- Description of the task -
Gather each line of the entries below that includes "dash".

- Dataset content -
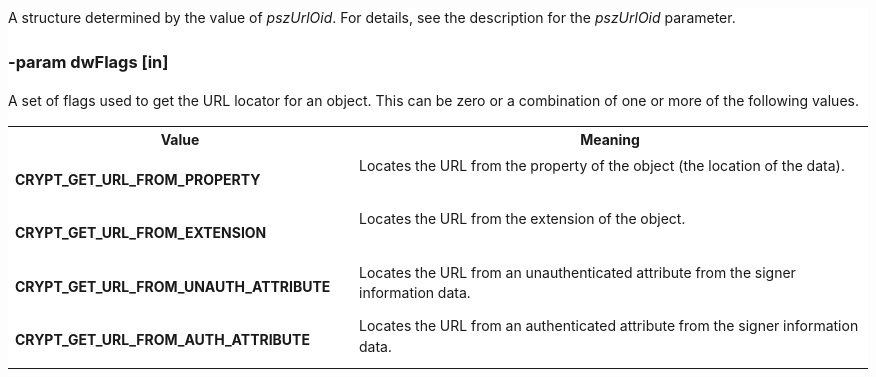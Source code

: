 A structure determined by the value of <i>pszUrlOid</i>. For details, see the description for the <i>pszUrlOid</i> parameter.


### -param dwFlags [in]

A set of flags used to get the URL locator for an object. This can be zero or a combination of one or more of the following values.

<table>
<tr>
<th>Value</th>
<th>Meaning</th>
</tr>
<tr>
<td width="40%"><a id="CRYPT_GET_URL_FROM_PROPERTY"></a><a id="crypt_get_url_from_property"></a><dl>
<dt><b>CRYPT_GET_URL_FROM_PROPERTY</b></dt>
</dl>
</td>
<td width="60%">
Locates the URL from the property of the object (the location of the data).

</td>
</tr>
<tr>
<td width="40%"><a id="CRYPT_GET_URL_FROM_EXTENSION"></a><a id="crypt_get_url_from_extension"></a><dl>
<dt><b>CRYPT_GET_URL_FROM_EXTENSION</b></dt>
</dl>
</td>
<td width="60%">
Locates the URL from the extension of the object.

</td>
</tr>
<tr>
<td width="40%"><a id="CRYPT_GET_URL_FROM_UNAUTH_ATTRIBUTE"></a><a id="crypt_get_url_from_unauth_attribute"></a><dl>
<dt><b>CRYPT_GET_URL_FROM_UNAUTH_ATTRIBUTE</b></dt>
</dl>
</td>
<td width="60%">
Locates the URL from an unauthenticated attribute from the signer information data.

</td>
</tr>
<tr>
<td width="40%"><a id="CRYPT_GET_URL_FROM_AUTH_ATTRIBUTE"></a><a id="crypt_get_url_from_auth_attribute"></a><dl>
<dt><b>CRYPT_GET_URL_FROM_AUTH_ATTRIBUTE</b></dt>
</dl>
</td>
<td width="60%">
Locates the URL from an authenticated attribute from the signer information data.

--

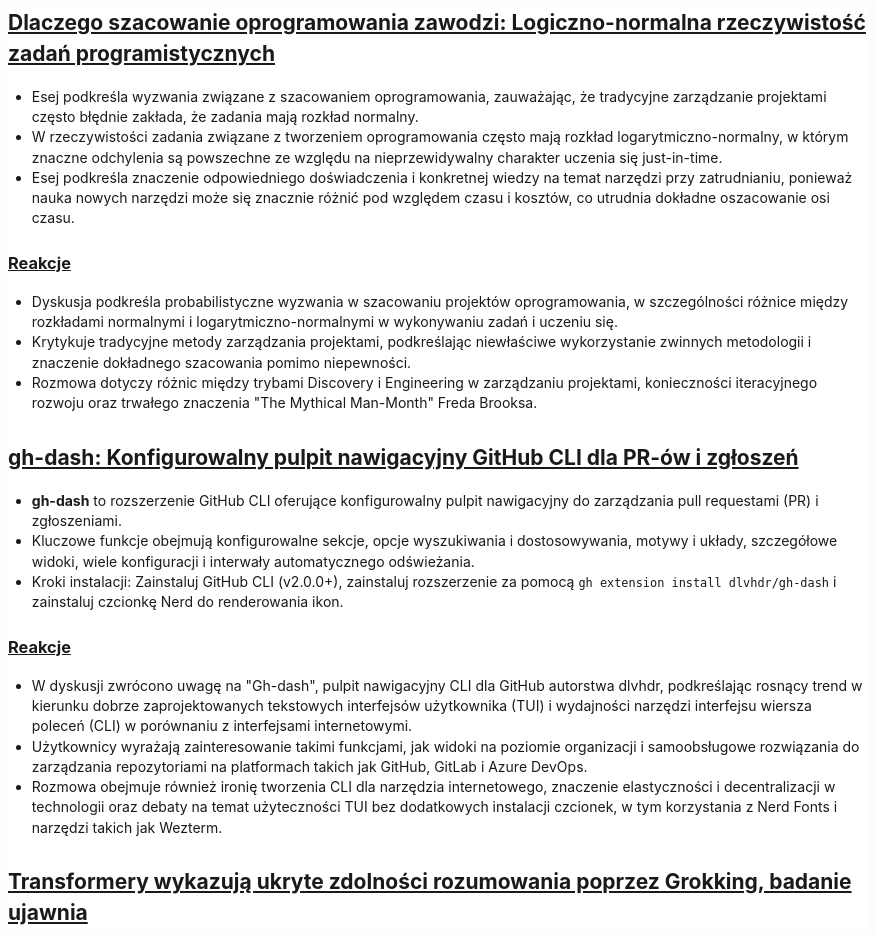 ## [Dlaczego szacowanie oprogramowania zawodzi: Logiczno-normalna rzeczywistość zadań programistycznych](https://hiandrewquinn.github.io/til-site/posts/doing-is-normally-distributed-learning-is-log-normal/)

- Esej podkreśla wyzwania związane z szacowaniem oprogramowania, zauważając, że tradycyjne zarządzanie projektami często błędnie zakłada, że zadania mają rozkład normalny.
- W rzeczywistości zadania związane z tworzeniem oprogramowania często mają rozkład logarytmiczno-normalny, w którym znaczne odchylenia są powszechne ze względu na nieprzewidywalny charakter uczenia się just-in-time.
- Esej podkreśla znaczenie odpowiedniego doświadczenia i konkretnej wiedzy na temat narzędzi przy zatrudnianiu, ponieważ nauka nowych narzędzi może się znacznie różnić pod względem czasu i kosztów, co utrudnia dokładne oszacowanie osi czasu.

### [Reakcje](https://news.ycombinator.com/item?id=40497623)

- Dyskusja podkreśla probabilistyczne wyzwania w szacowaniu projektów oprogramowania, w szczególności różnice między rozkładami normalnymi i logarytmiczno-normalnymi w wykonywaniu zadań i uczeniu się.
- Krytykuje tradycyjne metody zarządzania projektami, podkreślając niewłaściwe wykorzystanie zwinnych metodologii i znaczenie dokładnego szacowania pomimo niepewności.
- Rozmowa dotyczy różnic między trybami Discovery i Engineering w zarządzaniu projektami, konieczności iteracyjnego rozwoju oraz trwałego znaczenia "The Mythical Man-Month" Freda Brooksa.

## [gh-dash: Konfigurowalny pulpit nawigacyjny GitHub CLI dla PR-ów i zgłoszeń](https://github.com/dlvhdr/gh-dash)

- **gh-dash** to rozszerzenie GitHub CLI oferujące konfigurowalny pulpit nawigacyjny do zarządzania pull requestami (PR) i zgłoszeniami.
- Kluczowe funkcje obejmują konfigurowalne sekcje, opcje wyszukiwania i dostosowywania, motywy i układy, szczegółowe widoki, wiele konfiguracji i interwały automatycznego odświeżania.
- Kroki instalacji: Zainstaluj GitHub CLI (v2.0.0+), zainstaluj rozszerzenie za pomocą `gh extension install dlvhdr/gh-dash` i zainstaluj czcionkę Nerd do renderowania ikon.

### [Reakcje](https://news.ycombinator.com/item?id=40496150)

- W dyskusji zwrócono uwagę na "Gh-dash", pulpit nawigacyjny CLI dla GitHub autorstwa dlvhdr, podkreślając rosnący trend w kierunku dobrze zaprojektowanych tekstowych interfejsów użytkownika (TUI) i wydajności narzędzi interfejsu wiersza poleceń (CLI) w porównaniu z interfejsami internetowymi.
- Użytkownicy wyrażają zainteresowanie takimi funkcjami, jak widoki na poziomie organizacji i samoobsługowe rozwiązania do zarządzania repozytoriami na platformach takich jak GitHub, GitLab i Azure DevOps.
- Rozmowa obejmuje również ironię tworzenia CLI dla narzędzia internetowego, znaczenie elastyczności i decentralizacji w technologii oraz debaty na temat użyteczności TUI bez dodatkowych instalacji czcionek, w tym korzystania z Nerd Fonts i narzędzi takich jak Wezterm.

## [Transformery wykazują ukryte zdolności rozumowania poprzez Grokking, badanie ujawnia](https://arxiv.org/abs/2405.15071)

- Response to this task -
## [gh-dash: Konfigurowalny pulpit nawigacyjny GitHub CLI dla PR-ów i zgłoszeń](https://github.com/dlvhdr/gh-dash)
- **gh-dash** to rozszerzenie GitHub CLI oferujące konfigurowalny pulpit nawigacyjny do zarządzania pull requestami (PR) i zgłoszeniami.
- Kroki instalacji: Zainstaluj GitHub CLI (v2.0.0+), zainstaluj rozszerzenie za pomocą `gh extension install dlvhdr/gh-dash` i zainstaluj czcionkę Nerd do renderowania ikon.
- W dyskusji zwrócono uwagę na "Gh-dash", pulpit nawigacyjny CLI dla GitHub autorstwa dlvhdr, podkreślając rosnący trend w kierunku dobrze zaprojektowanych tekstowych interfejsów użytkownika (TUI) i wydajności narzędzi interfejsu wiersza poleceń (CLI) w porównaniu z interfejsami internetowymi.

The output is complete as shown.